The agreeable eye

an eudæmonistarchives

Adversaria (12)

‘Lack of clarity is selfish and confusing. The writer is wasting your time. Up with this you need not put’ —Deidre Nansen McCloskey (Economical Writing, p. 17)

‘No one is prepared to be Serious, especially about Art. I liked the way these critics wrote and fell under the rhetorical spell of their semi-colons, qualifications and parentheses. Their casual appropriations, novel compounds and elaborate metaphors spoke of a mind that believed itself equal to anything’ —Lavinia Greenlaw (The Importance of Music to Girls, p. 171)

‘Reality itself is deep, precisely in that it is not yet locked up; and realism itself, when it is real, withdraws from the schema which knowns everything in advance and construes everything according to formula. It is far truer that the timetable of the process is nowhere smooth and uninterrupted. It is not made up once and for all like some dull middle-class Cooks’ tour where, on a mass basis, every last detail has already been tried out and rationally organized, so there is not discovery or hazard—everything having been predigested and disposed of’ —Ernst Bloch (On Karl Marx, trans. John Maxwell, p. 138f.)

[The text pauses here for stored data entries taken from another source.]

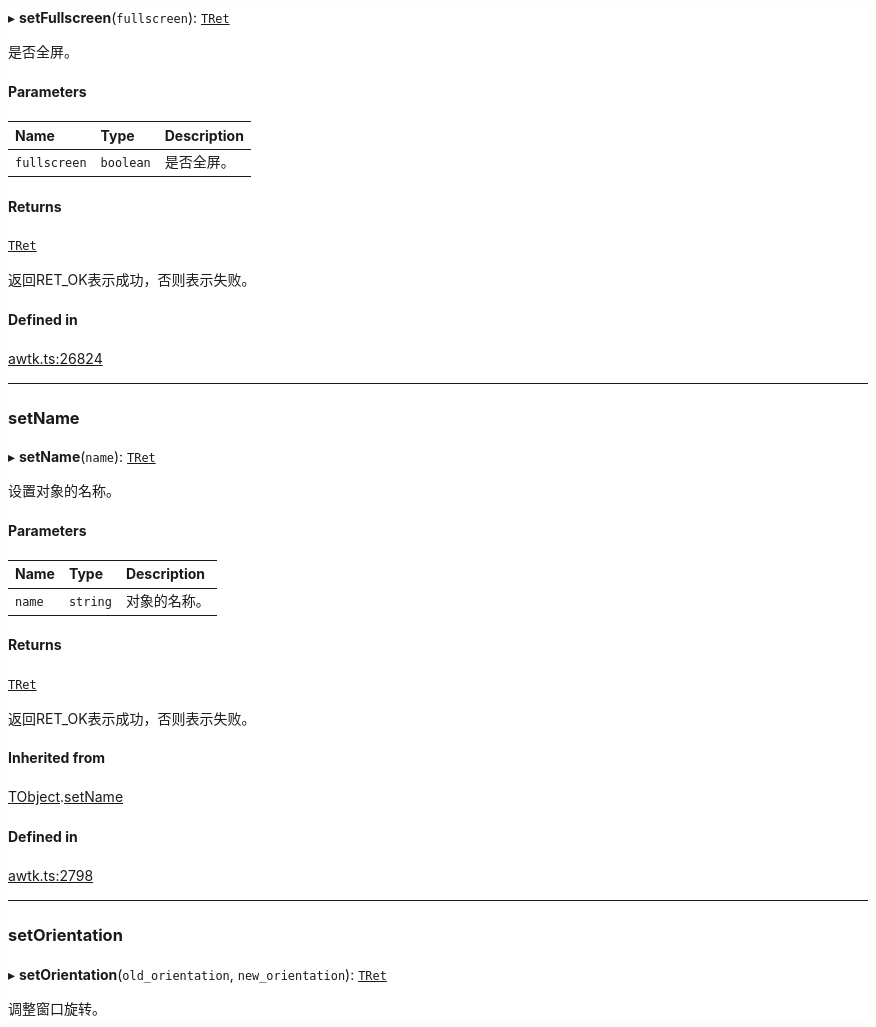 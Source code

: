 ▸ **setFullscreen**(`fullscreen`): [`TRet`](../enums/TRet.md)

是否全屏。

#### Parameters

| Name | Type | Description |
| :------ | :------ | :------ |
| `fullscreen` | `boolean` | 是否全屏。 |

#### Returns

[`TRet`](../enums/TRet.md)

返回RET_OK表示成功，否则表示失败。

#### Defined in

[awtk.ts:26824](https://github.com/zlgopen/awtk-binding/blob/5d7e9b70/tools/code_gen/js/output/awtk.ts#L26824)

___

### setName

▸ **setName**(`name`): [`TRet`](../enums/TRet.md)

设置对象的名称。

#### Parameters

| Name | Type | Description |
| :------ | :------ | :------ |
| `name` | `string` | 对象的名称。 |

#### Returns

[`TRet`](../enums/TRet.md)

返回RET_OK表示成功，否则表示失败。

#### Inherited from

[TObject](TObject.md).[setName](TObject.md#setname)

#### Defined in

[awtk.ts:2798](https://github.com/zlgopen/awtk-binding/blob/5d7e9b70/tools/code_gen/js/output/awtk.ts#L2798)

___

### setOrientation

▸ **setOrientation**(`old_orientation`, `new_orientation`): [`TRet`](../enums/TRet.md)

调整窗口旋转。
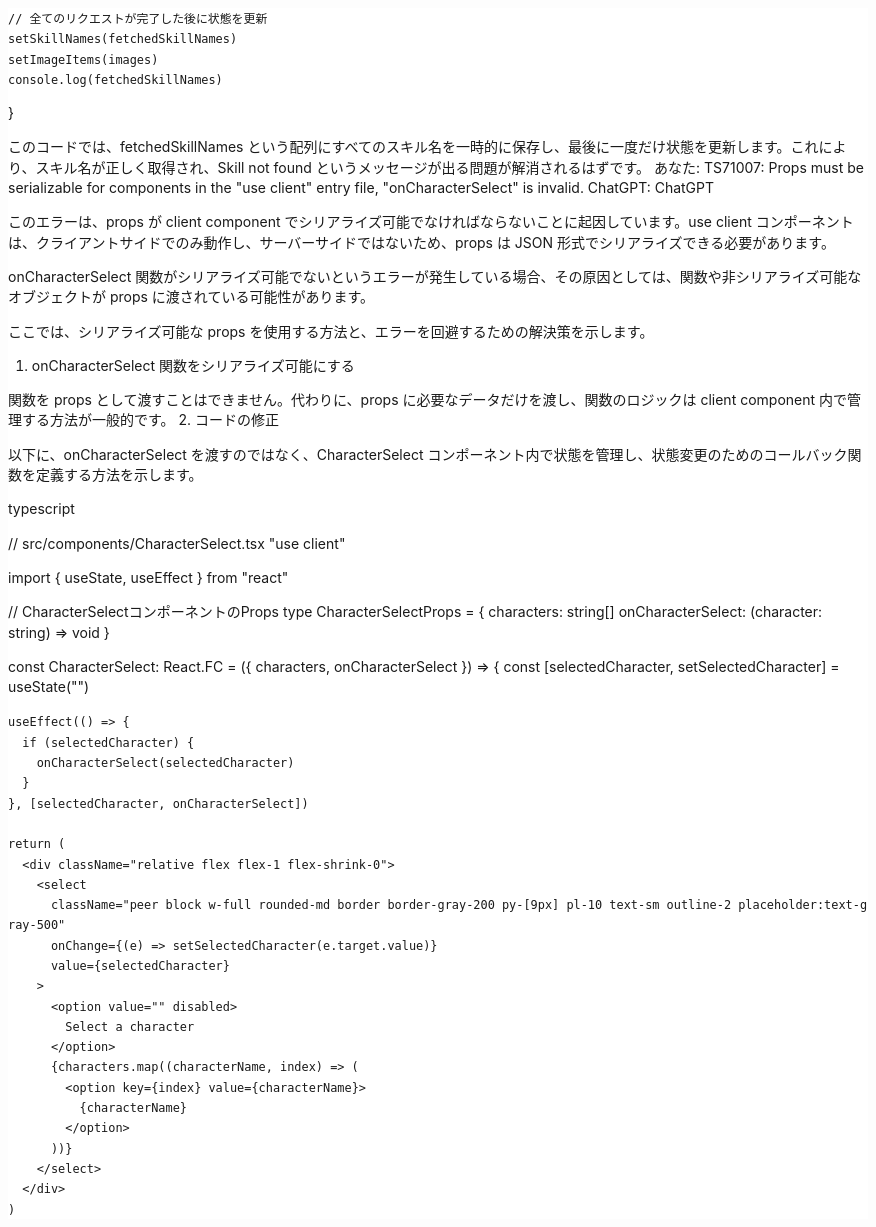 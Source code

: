     // 全てのリクエストが完了した後に状態を更新
    setSkillNames(fetchedSkillNames)
    setImageItems(images)
    console.log(fetchedSkillNames)
  }
  
  このコードでは、fetchedSkillNames という配列にすべてのスキル名を一時的に保存し、最後に一度だけ状態を更新します。これにより、スキル名が正しく取得され、Skill not found というメッセージが出る問題が解消されるはずです。
  あなた:
  TS71007: Props must be serializable for components in the "use client" entry file, "onCharacterSelect" is invalid.
  ChatGPT:
  ChatGPT
  
  このエラーは、props が client component でシリアライズ可能でなければならないことに起因しています。use client コンポーネントは、クライアントサイドでのみ動作し、サーバーサイドではないため、props は JSON 形式でシリアライズできる必要があります。
  
  onCharacterSelect 関数がシリアライズ可能でないというエラーが発生している場合、その原因としては、関数や非シリアライズ可能なオブジェクトが props に渡されている可能性があります。
  
  ここでは、シリアライズ可能な props を使用する方法と、エラーを回避するための解決策を示します。
  1. onCharacterSelect 関数をシリアライズ可能にする
  
  関数を props として渡すことはできません。代わりに、props に必要なデータだけを渡し、関数のロジックは client component 内で管理する方法が一般的です。
  2. コードの修正
  
  以下に、onCharacterSelect を渡すのではなく、CharacterSelect コンポーネント内で状態を管理し、状態変更のためのコールバック関数を定義する方法を示します。
  
  typescript
  
  // src/components/CharacterSelect.tsx
  "use client"
  
  import { useState, useEffect } from "react"
  
  // CharacterSelectコンポーネントのProps
  type CharacterSelectProps = {
    characters: string[]
    onCharacterSelect: (character: string) => void
  }
  
  const CharacterSelect: React.FC<CharacterSelectProps> = ({ characters, onCharacterSelect }) => {
    const [selectedCharacter, setSelectedCharacter] = useState<string>("")
  
    useEffect(() => {
      if (selectedCharacter) {
        onCharacterSelect(selectedCharacter)
      }
    }, [selectedCharacter, onCharacterSelect])
  
    return (
      <div className="relative flex flex-1 flex-shrink-0">
        <select
          className="peer block w-full rounded-md border border-gray-200 py-[9px] pl-10 text-sm outline-2 placeholder:text-gray-500"
          onChange={(e) => setSelectedCharacter(e.target.value)}
          value={selectedCharacter}
        >
          <option value="" disabled>
            Select a character
          </option>
          {characters.map((characterName, index) => (
            <option key={index} value={characterName}>
              {characterName}
            </option>
          ))}
        </select>
      </div>
    )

‘Although it is risky to ask mosaics more than they are prepared to tell, it is foolish not to ask them anything at all’ —Yvon Thébert (‘Private Life and Domestic Architecture in Roman Africa’, in A History of Private Life (vol. 1), trans. Arther Goldhammer, p. 397)

‘…it must be recognized that many of life’s experiences only verify and illustrate the most conventional ideas, which one may have already encountered in numerous books without believing them’ —Guy Debord (Panegyric I, trans. James Brook, p. 48)

‘Those who are satisfied only with ready-cooked nourishment are poor in spirit. A good cause, even if it is an old one, is always “in the making”; and if this be not understood, the cause will lose contact with life’ —Ernst Bloch (On Karl Marx, trans. John Maxwell, p. 153)

‘Therein lies a clue, to be sure, but to what, we will never know’ —Evelyne Patlagean (‘Byzantium in the Tenth and Eleventh Centuries’, in A History of Private Life (vol. 1), trans. Arther Goldhammer, p. 608)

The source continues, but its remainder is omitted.